In the listing below, find the line with "any space for" and the line with "If certain stations". Repeat those two lines and all lines between them exactly.

*** Block opens ***

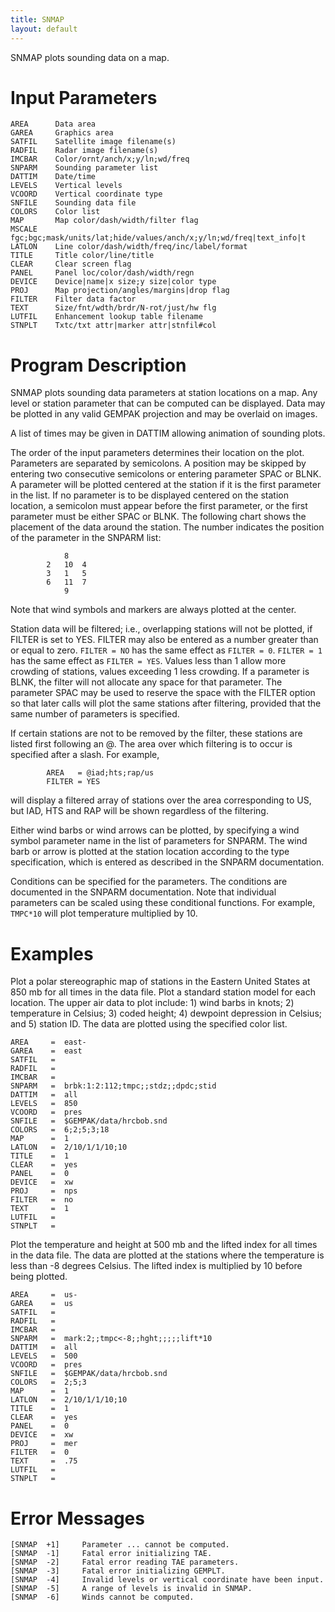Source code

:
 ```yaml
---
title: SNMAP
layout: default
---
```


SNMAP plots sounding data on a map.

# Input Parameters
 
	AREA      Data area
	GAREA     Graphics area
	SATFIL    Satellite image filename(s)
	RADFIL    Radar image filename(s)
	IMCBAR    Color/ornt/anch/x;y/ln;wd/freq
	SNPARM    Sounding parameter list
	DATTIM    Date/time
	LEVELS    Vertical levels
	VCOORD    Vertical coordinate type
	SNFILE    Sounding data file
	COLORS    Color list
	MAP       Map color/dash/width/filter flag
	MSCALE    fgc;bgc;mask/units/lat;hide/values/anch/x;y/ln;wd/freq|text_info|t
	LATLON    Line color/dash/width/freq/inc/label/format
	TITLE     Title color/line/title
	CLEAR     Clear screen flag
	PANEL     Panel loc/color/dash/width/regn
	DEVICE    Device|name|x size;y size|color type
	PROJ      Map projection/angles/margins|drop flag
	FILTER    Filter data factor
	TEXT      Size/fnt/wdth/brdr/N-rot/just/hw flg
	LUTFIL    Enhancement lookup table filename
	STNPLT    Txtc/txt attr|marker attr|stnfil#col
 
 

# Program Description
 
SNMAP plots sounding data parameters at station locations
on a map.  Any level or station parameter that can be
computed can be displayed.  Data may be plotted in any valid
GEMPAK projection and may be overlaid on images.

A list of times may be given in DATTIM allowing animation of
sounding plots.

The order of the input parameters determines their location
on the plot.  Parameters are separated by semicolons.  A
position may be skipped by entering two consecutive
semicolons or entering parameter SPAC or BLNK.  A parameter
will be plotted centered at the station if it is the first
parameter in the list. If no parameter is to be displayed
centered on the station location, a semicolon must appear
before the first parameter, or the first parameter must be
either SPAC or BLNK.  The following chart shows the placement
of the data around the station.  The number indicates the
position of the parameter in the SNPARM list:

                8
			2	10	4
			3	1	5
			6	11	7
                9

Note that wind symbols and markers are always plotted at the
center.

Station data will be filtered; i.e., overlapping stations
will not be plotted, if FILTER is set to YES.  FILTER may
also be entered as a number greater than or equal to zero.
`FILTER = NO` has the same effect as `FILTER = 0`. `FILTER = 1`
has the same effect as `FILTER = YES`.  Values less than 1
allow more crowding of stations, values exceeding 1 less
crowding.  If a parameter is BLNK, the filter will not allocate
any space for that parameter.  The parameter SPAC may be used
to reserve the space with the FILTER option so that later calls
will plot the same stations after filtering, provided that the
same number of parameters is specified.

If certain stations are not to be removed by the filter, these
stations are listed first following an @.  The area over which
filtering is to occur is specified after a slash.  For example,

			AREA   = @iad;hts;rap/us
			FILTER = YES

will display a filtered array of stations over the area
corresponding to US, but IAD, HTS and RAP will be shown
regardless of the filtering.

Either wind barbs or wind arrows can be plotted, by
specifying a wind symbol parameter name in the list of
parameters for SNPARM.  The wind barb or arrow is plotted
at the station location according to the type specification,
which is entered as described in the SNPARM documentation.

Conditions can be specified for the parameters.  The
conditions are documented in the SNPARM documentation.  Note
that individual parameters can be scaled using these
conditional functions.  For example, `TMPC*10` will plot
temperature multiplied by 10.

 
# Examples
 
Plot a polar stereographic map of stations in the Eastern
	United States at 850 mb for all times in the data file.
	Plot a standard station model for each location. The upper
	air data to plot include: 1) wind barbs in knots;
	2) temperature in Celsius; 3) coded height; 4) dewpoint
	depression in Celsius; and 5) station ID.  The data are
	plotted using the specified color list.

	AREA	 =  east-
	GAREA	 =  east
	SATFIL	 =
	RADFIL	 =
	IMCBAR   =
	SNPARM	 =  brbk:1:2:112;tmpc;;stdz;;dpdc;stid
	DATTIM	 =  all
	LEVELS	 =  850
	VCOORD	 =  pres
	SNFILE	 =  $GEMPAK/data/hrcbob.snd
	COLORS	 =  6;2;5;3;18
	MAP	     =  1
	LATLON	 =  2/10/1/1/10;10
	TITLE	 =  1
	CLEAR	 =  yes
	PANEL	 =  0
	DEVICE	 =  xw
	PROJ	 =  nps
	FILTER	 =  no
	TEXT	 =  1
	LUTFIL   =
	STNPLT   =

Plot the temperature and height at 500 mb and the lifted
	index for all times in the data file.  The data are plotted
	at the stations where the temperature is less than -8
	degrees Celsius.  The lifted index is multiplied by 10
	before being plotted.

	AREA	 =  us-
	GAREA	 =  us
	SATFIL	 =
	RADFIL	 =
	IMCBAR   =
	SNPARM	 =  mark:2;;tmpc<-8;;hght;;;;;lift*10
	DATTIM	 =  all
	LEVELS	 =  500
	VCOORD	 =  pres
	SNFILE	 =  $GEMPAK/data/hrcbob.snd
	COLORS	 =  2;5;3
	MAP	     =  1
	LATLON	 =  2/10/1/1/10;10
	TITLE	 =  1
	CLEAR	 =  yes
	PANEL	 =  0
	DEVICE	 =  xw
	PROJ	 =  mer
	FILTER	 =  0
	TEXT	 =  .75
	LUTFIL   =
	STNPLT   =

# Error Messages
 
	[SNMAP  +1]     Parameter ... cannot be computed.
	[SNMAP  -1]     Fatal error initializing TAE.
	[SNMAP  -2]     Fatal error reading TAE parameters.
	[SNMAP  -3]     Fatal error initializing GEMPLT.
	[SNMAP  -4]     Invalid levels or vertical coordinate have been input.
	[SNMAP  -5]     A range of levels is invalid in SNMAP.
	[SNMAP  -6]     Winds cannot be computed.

*** Block closes ***
*** Block opens ***

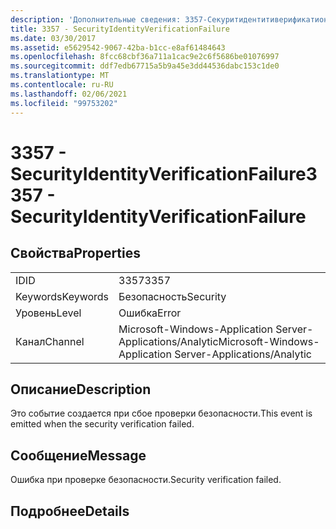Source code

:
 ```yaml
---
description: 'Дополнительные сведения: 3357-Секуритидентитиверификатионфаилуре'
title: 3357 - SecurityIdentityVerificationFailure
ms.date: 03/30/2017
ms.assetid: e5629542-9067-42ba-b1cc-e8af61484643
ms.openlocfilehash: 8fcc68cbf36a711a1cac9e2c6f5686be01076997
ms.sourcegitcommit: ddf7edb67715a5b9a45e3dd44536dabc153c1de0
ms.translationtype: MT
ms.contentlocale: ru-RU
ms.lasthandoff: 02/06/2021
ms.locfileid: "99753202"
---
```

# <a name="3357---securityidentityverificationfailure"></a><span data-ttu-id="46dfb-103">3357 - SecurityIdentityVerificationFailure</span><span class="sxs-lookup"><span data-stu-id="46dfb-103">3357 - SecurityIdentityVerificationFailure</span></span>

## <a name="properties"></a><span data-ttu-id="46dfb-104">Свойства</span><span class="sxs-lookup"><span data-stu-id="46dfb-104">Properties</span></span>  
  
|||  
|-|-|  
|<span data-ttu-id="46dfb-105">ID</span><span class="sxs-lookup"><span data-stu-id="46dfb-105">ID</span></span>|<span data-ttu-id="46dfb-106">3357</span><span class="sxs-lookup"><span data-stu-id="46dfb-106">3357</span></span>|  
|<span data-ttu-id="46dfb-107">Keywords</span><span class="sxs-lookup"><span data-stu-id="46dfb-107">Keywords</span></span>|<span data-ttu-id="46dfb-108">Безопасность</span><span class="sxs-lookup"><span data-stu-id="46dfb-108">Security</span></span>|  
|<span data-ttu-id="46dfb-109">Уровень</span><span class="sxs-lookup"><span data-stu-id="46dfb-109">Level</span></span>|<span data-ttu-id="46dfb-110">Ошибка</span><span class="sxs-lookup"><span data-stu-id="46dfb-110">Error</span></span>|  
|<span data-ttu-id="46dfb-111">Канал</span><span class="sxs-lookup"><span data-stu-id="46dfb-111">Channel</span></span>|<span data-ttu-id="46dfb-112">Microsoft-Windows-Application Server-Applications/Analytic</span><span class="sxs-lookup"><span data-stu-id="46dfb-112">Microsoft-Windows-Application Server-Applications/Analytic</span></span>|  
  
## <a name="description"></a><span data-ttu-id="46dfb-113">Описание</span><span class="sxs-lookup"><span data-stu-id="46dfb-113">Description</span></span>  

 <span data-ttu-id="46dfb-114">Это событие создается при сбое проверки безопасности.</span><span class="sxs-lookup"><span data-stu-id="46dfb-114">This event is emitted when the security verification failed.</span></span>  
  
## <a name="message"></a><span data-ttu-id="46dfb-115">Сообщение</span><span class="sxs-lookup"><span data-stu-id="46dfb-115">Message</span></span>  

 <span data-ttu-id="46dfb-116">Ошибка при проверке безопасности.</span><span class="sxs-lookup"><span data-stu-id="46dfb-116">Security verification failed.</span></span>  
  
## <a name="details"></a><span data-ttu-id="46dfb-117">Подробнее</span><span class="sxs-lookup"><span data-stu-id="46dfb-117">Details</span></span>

*** Block closes ***
*** Block opens ***

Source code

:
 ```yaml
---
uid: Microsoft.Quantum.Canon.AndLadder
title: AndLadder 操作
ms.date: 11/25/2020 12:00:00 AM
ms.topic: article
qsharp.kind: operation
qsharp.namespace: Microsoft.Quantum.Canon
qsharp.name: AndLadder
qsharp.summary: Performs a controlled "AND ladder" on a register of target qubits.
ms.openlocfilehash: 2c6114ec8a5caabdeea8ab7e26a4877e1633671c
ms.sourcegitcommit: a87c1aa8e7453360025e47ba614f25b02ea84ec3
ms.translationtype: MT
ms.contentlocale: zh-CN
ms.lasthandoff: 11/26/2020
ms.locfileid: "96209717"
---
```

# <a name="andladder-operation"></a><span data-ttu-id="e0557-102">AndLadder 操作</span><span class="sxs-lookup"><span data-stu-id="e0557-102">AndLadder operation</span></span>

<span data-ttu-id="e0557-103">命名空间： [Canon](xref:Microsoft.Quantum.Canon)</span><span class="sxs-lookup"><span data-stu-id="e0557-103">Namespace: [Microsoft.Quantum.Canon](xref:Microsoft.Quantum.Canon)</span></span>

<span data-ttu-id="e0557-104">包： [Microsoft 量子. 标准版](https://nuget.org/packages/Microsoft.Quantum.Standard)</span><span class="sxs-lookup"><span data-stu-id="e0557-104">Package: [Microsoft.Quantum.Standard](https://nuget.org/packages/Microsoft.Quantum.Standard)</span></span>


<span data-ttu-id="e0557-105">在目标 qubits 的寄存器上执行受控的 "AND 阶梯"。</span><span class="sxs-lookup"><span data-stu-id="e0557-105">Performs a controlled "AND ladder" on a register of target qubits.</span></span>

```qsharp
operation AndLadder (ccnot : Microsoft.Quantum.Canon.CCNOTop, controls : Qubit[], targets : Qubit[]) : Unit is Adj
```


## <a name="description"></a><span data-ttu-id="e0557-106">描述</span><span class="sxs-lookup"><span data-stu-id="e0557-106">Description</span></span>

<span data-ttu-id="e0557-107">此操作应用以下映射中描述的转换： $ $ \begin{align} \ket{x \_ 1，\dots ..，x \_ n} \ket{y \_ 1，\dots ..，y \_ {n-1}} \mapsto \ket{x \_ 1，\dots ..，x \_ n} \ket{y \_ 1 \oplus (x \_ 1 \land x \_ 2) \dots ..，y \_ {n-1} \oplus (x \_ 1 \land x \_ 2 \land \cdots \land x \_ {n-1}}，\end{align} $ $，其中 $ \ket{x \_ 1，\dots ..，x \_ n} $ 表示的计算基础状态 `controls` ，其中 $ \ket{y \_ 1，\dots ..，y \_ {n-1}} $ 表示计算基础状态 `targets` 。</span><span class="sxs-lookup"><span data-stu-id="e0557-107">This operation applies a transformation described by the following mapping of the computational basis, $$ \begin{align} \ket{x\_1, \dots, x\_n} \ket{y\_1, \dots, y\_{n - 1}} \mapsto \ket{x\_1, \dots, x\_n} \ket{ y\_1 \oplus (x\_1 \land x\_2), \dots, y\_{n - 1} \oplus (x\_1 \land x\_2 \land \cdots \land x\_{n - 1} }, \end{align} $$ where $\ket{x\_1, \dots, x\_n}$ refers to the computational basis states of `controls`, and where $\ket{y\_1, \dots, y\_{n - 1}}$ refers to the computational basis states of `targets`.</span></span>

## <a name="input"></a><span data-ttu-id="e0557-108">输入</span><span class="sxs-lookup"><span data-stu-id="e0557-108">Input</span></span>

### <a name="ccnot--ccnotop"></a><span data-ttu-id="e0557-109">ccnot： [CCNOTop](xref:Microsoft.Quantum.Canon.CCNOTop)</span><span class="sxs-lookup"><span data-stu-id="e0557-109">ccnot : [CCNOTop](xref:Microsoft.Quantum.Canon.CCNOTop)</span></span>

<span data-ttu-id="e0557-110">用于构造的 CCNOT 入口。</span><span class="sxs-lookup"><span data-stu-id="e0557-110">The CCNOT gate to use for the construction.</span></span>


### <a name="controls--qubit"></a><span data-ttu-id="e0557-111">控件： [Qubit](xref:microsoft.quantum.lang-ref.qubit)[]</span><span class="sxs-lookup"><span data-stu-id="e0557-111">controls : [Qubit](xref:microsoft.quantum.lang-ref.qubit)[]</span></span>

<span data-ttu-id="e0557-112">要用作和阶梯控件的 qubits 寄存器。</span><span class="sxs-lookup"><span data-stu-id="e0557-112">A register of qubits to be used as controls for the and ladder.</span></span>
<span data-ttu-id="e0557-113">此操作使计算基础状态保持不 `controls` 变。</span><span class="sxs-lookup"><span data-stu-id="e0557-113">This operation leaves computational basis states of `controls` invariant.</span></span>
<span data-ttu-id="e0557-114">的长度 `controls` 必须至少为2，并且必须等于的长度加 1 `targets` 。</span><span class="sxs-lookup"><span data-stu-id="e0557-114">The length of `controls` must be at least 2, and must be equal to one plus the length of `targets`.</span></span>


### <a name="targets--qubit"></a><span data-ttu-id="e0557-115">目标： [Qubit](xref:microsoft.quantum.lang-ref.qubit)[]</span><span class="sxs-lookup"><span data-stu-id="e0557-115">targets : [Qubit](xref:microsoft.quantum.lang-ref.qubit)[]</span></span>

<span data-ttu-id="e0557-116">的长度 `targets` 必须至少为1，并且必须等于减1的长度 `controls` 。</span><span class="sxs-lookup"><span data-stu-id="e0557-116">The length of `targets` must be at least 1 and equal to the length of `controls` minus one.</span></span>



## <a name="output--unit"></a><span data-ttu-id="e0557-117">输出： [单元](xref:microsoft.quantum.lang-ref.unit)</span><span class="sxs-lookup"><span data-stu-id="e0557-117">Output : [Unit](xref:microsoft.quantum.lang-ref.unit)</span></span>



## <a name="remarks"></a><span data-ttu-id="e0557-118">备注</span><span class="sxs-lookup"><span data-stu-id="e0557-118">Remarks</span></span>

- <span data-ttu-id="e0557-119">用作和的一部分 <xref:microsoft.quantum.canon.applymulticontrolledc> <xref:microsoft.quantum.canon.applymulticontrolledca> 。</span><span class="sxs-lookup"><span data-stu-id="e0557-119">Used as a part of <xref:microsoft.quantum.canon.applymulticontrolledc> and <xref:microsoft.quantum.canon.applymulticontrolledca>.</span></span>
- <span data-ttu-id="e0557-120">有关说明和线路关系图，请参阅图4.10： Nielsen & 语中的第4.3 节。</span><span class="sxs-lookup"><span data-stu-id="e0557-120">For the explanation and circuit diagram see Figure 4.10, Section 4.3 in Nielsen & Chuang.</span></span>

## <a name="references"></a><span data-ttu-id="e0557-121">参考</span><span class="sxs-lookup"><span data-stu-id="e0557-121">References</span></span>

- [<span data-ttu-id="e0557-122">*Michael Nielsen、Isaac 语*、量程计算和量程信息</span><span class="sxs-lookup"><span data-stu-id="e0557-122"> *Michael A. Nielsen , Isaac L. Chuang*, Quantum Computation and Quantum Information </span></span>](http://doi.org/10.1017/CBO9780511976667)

*** Block closes ***

* **SOLUTION TO THE EXERCISE**:
any space for that parameter.  The parameter SPAC may be used
to reserve the space with the FILTER option so that later calls
will plot the same stations after filtering, provided that the
same number of parameters is specified.

If certain stations are not to be removed by the filter, these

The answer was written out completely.